→ DATA SUPPLIED:
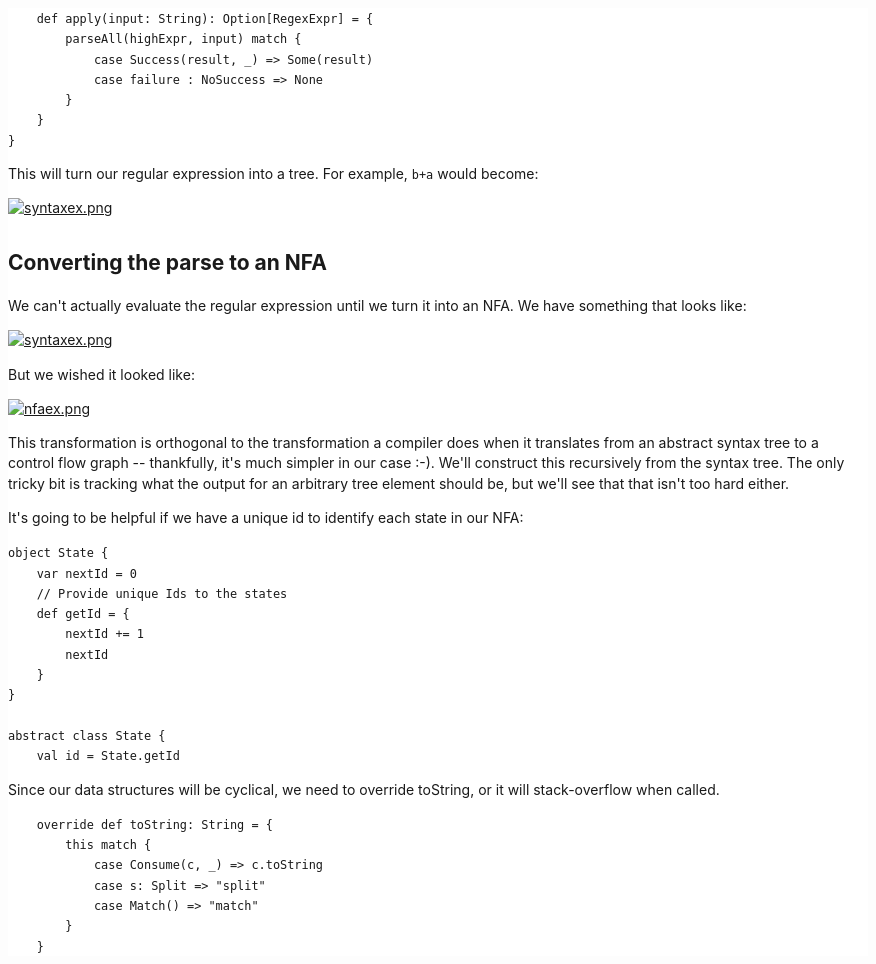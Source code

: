 		def apply(input: String): Option[RegexExpr] = {
			parseAll(highExpr, input) match {
		  		case Success(result, _) => Some(result)
		  		case failure : NoSuccess => None
			}
		}
	}

This will turn our regular expression into a tree. For example, ``b+a`` would become:

[![syntaxex.png](https://d23f6h5jpj26xu.cloudfront.net/utcttrpai2yaw_small.png)](http://img.svbtle.com/utcttrpai2yaw.png)

## Converting the parse to an NFA ##

We can't actually evaluate the regular expression until we turn it into an NFA. We have something that looks like:

[![syntaxex.png](https://d23f6h5jpj26xu.cloudfront.net/iapx4sy8xf3cg_small.png)](http://img.svbtle.com/iapx4sy8xf3cg.png)

But we wished it looked like:

[![nfaex.png](https://d23f6h5jpj26xu.cloudfront.net/qqmdqnjzu5fq_small.png)](http://img.svbtle.com/qqmdqnjzu5fq.png)

This transformation is orthogonal to the transformation a compiler does when it translates from an abstract syntax tree to a control flow graph -- thankfully, it's much simpler in our case :-). We'll construct this recursively from the syntax tree. The only tricky bit is tracking what the output for an arbitrary tree element should be, but we'll see that that isn't too hard either.

It's going to be helpful if we have a unique id to identify each state in our NFA:

	object State {
		var nextId = 0
		// Provide unique Ids to the states
		def getId = {
			nextId += 1
			nextId
		}
	}

	abstract class State {
		val id = State.getId

Since our data structures will be cyclical, we need to override toString, or it will stack-overflow when called.

		override def toString: String = {
			this match {
				case Consume(c, _) => c.toString
				case s: Split => "split"
				case Match() => "match"
			}
		}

→ TASK OBJECTIVE:
The answer should match the data above word for word, with no pictures in it.

→ EXERCISE SOLUTION:
Source code

: 		def apply(input: String): Option[RegexExpr] = {
			parseAll(highExpr, input) match {
		  		case Success(result, _) => Some(result)
		  		case failure : NoSuccess => None
			}
		}
	}

This will turn our regular expression into a tree. For example, ``b+a`` would become:

[![syntaxex.png](https://d23f6h5jpj26xu.cloudfront.net/utcttrpai2yaw_small.png)](http://img.svbtle.com/utcttrpai2yaw.png)

## Converting the parse to an NFA ##

We can't actually evaluate the regular expression until we turn it into an NFA. We have something that looks like:

[![syntaxex.png](https://d23f6h5jpj26xu.cloudfront.net/iapx4sy8xf3cg_small.png)](http://img.svbtle.com/iapx4sy8xf3cg.png)

But we wished it looked like:

[![nfaex.png](https://d23f6h5jpj26xu.cloudfront.net/qqmdqnjzu5fq_small.png)](http://img.svbtle.com/qqmdqnjzu5fq.png)

This transformation is orthogonal to the transformation a compiler does when it translates from an abstract syntax tree to a control flow graph -- thankfully, it's much simpler in our case :-). We'll construct this recursively from the syntax tree. The only tricky bit is tracking what the output for an arbitrary tree element should be, but we'll see that that isn't too hard either.

It's going to be helpful if we have a unique id to identify each state in our NFA:

	object State {
		var nextId = 0
		// Provide unique Ids to the states
		def getId = {
			nextId += 1
			nextId
		}
	}

	abstract class State {
		val id = State.getId

Since our data structures will be cyclical, we need to override toString, or it will stack-overflow when called.

		override def toString: String = {
			this match {
				case Consume(c, _) => c.toString
				case s: Split => "split"
				case Match() => "match"
			}
		}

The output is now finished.